Du 1er octobre 2017 au 14 octobre 2018 inclus, 167 foyers et cas d’IAHP H5 (dont 63 foyers et cas d’H5N8, 96 foyers et cas d’H5N6, et 8 foyers et cas d’H5Nx) ont été déclarés dans douze pays européens : Italie, Bulgarie, Chypre, Allemagne, Pays-Bas, Suisse, Royaume-Uni, Irlande, Suède, Danemark, Finlande et Slovaquie (Tableau 1, Figures 1 & 2). Deux sous-types ont été identifiés : H5N6 (Figure 1) et H5N8 (Figure 2).

Nous pouvons distinguer une forte différence entre la répartition des cas au sein de l’avifaune sauvage et domestique entre les deux sous-types identifiés. En effet, 88,9 % des déclarations d’H5N8 étaient au sein d’élevages alors que 90,6 % des déclarations d’H5N6 étaient au sein de l’avifaune sauvage.

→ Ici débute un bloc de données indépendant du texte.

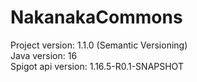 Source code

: # NakanakaCommons
Project version: 1.1.0 (Semantic Versioning)<br>
Java version: 16<br>
Spigot api version: 1.16.5-R0.1-SNAPSHOT<br>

Par ailleurs (à l’exception d’un cas dans l’avifaune sauvage à Chypre et d’un autre cas dans l’avifaune à la frontière entre les Pays-Bas et l’Allemagne) les foyers et cas d’H5N8 sont concentrés en Bulgarie et Italie, reflétant une possible endémisation de l’infection dans les élevages de volailles de ces deux pays, les cas détectés dans l’avifaune étant localisés dans les mêmes régions que les foyers. A l’opposé, les cas (et les quelques foyers) d’H5N6 ont été détectés dans l’avifaune sauvage dans plusieurs pays européens, essentiellement dans des pays au nord de la France, avec peu de foyers domestiques.

Carte des foyers et des cas d’IAHP H5N6 déclarés en Europe du 1er octobre 2017 au 14 octobre 2018 inclus (source : ADNS/OIE)

Figure 1. Carte des foyers et des cas d’IAHP H5N6 déclarés en Europe du 1er octobre 2017 au 14 octobre 2018 inclus (source : ADNS/OIE)
 

Figure 2. Carte des foyers et des cas d’IAHP H5N8 déclarés en Europe du 1er octobre 2017 au 14 octobre 2018 inclus (source : ADNS/OIE)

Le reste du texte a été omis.